WHAT TO WORK ON —
Retype every entry precisely and keep each line whole.

SOURCE DATA —

*** Begin section ***

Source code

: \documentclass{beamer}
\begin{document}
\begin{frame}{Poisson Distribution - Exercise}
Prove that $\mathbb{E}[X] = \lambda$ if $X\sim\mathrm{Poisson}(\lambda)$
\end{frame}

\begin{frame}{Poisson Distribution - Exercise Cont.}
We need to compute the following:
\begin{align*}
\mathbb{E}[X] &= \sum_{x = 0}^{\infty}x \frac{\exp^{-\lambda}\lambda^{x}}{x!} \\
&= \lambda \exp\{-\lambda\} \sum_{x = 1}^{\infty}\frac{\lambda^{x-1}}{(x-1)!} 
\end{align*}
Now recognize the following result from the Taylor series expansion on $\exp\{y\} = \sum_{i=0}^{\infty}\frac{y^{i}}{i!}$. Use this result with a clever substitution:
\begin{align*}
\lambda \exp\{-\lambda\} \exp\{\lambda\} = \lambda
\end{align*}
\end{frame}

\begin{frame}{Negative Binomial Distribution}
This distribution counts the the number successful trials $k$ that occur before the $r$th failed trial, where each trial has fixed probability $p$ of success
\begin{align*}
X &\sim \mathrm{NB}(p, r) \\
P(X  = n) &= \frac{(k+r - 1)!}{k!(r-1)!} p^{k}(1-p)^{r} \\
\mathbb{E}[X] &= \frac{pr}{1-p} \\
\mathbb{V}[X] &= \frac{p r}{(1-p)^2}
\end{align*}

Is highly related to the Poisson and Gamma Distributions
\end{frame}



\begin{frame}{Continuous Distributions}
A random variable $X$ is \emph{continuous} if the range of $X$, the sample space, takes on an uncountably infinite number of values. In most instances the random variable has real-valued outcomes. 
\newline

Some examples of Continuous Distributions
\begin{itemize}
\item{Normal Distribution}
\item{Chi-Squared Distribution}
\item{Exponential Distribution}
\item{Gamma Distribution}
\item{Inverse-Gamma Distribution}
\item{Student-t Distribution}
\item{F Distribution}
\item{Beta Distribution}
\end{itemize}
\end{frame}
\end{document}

*** End section ***

EXPECTED OUTPUT —
Source code

: \documentclass{beamer}
\begin{document}
\begin{frame}{Poisson Distribution - Exercise}
Prove that $\mathbb{E}[X] = \lambda$ if $X\sim\mathrm{Poisson}(\lambda)$
\end{frame}

\begin{frame}{Poisson Distribution - Exercise Cont.}
We need to compute the following:
\begin{align*}
\mathbb{E}[X] &= \sum_{x = 0}^{\infty}x \frac{\exp^{-\lambda}\lambda^{x}}{x!} \\
&= \lambda \exp\{-\lambda\} \sum_{x = 1}^{\infty}\frac{\lambda^{x-1}}{(x-1)!} 
\end{align*}
Now recognize the following result from the Taylor series expansion on $\exp\{y\} = \sum_{i=0}^{\infty}\frac{y^{i}}{i!}$. Use this result with a clever substitution:
\begin{align*}
\lambda \exp\{-\lambda\} \exp\{\lambda\} = \lambda
\end{align*}
\end{frame}

\begin{frame}{Negative Binomial Distribution}
This distribution counts the the number successful trials $k$ that occur before the $r$th failed trial, where each trial has fixed probability $p$ of success
\begin{align*}
X &\sim \mathrm{NB}(p, r) \\
P(X  = n) &= \frac{(k+r - 1)!}{k!(r-1)!} p^{k}(1-p)^{r} \\
\mathbb{E}[X] &= \frac{pr}{1-p} \\
\mathbb{V}[X] &= \frac{p r}{(1-p)^2}
\end{align*}

Is highly related to the Poisson and Gamma Distributions
\end{frame}



\begin{frame}{Continuous Distributions}
A random variable $X$ is \emph{continuous} if the range of $X$, the sample space, takes on an uncountably infinite number of values. In most instances the random variable has real-valued outcomes. 
\newline

Some examples of Continuous Distributions
\begin{itemize}
\item{Normal Distribution}
\item{Chi-Squared Distribution}
\item{Exponential Distribution}
\item{Gamma Distribution}
\item{Inverse-Gamma Distribution}
\item{Student-t Distribution}
\item{F Distribution}
\item{Beta Distribution}
\end{itemize}
\end{frame}
\end{document}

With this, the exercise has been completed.